Search Traffic Statistics From 106 Of The Most Popular Blogs
We all love successful people — many of them are our heroes. We love hearing about how they achieved their amazing results. Now and then, we can use their success for our own purposes. And this post is going to be all about that. I’m going to teach you the secrets of search traffic, specifically in terms of popular blogs in the areas of marketing and blogging.
Thanks to the analysis of 106 of the best blogs, you’ll be able to:
- find keywords with lower competition and create better content
- find out what kinds of posts bring more traffic and why
- understand the strategies of link building and use this knowledge for yourself
- get the data on how many words you need to write
- see a lot of other statistical data you’ll need to achieve success
I’m giving you the opportunity to download your reports now — for free! You don’t even need to become my subscriber to do so. Since this traffic is not mine, I feel a bit guilty about showing you the inner workings of other people’s blogs.
Get Access to the Google Sheet with the secrets surrounding 106 of the best blogs!
BLOG / ORGANIC SEARCH TRAFFIC * data by Ahrefs
A Small Prequel — Why This Blog Post Was Brought to Life
I’m a regular person.
Sometimes I’m a marketer. Sometimes I’m a blogger. And sometimes, I’m an SEO specialist.

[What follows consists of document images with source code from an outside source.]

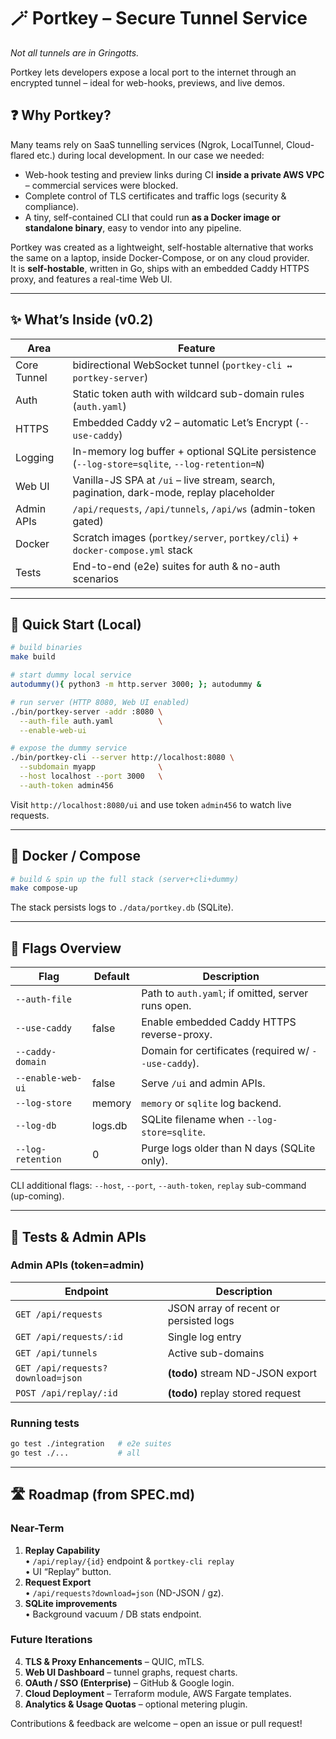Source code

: # 🪄 Portkey – Secure Tunnel Service

_Not all tunnels are in Gringotts._

Portkey lets developers expose a local port to the internet through an encrypted tunnel – ideal for web-hooks, previews, and live demos.

## ❓ Why Portkey?
Many teams rely on SaaS tunnelling services (Ngrok, LocalTunnel, Cloud-flared etc.) during local development. In our case we needed:

* Web-hook testing and preview links during CI **inside a private AWS VPC** – commercial services were blocked.
* Complete control of TLS certificates and traffic logs (security & compliance).
* A tiny, self-contained CLI that could run **as a Docker image or standalone binary**, easy to vendor into any pipeline.

Portkey was created as a lightweight, self-hostable alternative that works the same on a laptop, inside Docker-Compose, or on any cloud provider.  
It is **self-hostable**, written in Go, ships with an embedded Caddy HTTPS proxy, and features a real-time Web UI.

---

## ✨ What’s Inside (v0.2)

| Area        | Feature                                                                                        |
| ----------- | ---------------------------------------------------------------------------------------------- |
| Core Tunnel | bidirectional WebSocket tunnel (`portkey-cli ↔ portkey-server`)                                |
| Auth        | Static token auth with wildcard sub-domain rules (`auth.yaml`)                                 |
| HTTPS       | Embedded Caddy v2 – automatic Let’s Encrypt (`--use-caddy`)                                    |
| Logging     | In-memory log buffer + optional SQLite persistence (`--log-store=sqlite`, `--log-retention=N`) |
| Web UI      | Vanilla-JS SPA at `/ui` – live stream, search, pagination, dark-mode, replay placeholder       |
| Admin APIs  | `/api/requests`, `/api/tunnels`, `/api/ws` (admin-token gated)                                 |
| Docker      | Scratch images (`portkey/server`, `portkey/cli`) + `docker-compose.yml` stack                  |
| Tests       | End-to-end (e2e) suites for auth & no-auth scenarios                                           |

---

## 🏁 Quick Start (Local)

```bash
# build binaries
make build

# start dummy local service
autodummy(){ python3 -m http.server 3000; }; autodummy &

# run server (HTTP 8080, Web UI enabled)
./bin/portkey-server -addr :8080 \
  --auth-file auth.yaml          \
  --enable-web-ui

# expose the dummy service
./bin/portkey-cli --server http://localhost:8080 \
  --subdomain myapp              \
  --host localhost --port 3000   \
  --auth-token admin456
```

Visit `http://localhost:8080/ui` and use token `admin456` to watch live requests.

---

## 🐳 Docker / Compose

```bash
# build & spin up the full stack (server+cli+dummy)
make compose-up
```

The stack persists logs to `./data/portkey.db` (SQLite).

---

## 🔌 Flags Overview

| Flag              | Default | Description                                          |
| ----------------- | ------- | ---------------------------------------------------- |
| `--auth-file`     |         | Path to `auth.yaml`; if omitted, server runs open.   |
| `--use-caddy`     | false   | Enable embedded Caddy HTTPS reverse-proxy.           |
| `--caddy-domain`  |         | Domain for certificates (required w/ `--use-caddy`). |
| `--enable-web-ui` | false   | Serve `/ui` and admin APIs.                          |
| `--log-store`     | memory  | `memory` or `sqlite` log backend.                    |
| `--log-db`        | logs.db | SQLite filename when `--log-store=sqlite`.           |
| `--log-retention` | 0       | Purge logs older than N days (SQLite only).          |

CLI additional flags:
`--host`, `--port`, `--auth-token`, `replay` sub-command (up-coming).

---

## 🧪 Tests & Admin APIs

### Admin APIs (token=admin)

| Endpoint                          | Description                            |
| --------------------------------- | -------------------------------------- |
| `GET /api/requests`               | JSON array of recent or persisted logs |
| `GET /api/requests/:id`           | Single log entry                       |
| `GET /api/tunnels`                | Active sub-domains                     |
| `GET /api/requests?download=json` | **(todo)** stream ND-JSON export       |
| `POST /api/replay/:id`            | **(todo)** replay stored request       |

### Running tests

```bash
go test ./integration   # e2e suites
go test ./...           # all
```

---

## 🛣️ Roadmap (from SPEC.md)

### Near-Term

1. **Replay Capability**  
   • `/api/replay/{id}` endpoint & `portkey-cli replay`  
   • UI “Replay” button.
2. **Request Export**  
   • `/api/requests?download=json` (ND-JSON / gz).
3. **SQLite improvements**  
   • Background vacuum / DB stats endpoint.

### Future Iterations

4. **TLS & Proxy Enhancements** – QUIC, mTLS.
5. **Web UI Dashboard** – tunnel graphs, request charts.
6. **OAuth / SSO (Enterprise)** – GitHub & Google login.
7. **Cloud Deployment** – Terraform module, AWS Fargate templates.
8. **Analytics & Usage Quotas** – optional metering plugin.

Contributions & feedback are welcome – open an issue or pull request!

I’m not a guru, nor am I an influencer.
You’re a regular person too. (I know it!)
And we need help.
My biggest passion is helping other people by sharing my knowledge and experience.
To be honest, it’s quite difficult.
You need to know how to teach. How to write. How to communicate.
I’m far from perfect, as I’m only at the beginning of this road.
That’s why I decided to analyze the search traffic of the blogs I respect the most.
The basis of search engine traffic is keyword research verified by real data.
In the beginning, I only ever thought about myself.
Understanding what to write about in your posts is as important as the air we breathe. This knowledge should be supported by keyword research.
After many years of experience, I’ve found that keyword research based on real data is best.
Not on the numbers indicated by Google Keyword Planner (which has been experiencing some problems lately)…
…but on the real data based on the traffic you can get.
If you already have search engine traffic of more than 1,000 visitors a month, you definitely need to conduct an SEO audit and use Google Search Console.
If you don’t, then you may need to use tools. In fact, you probably should.
Initially, SEMrush was my favorite tool. (Yes, it’s pricey, but it’s worth the cost! + You can always use the free options.)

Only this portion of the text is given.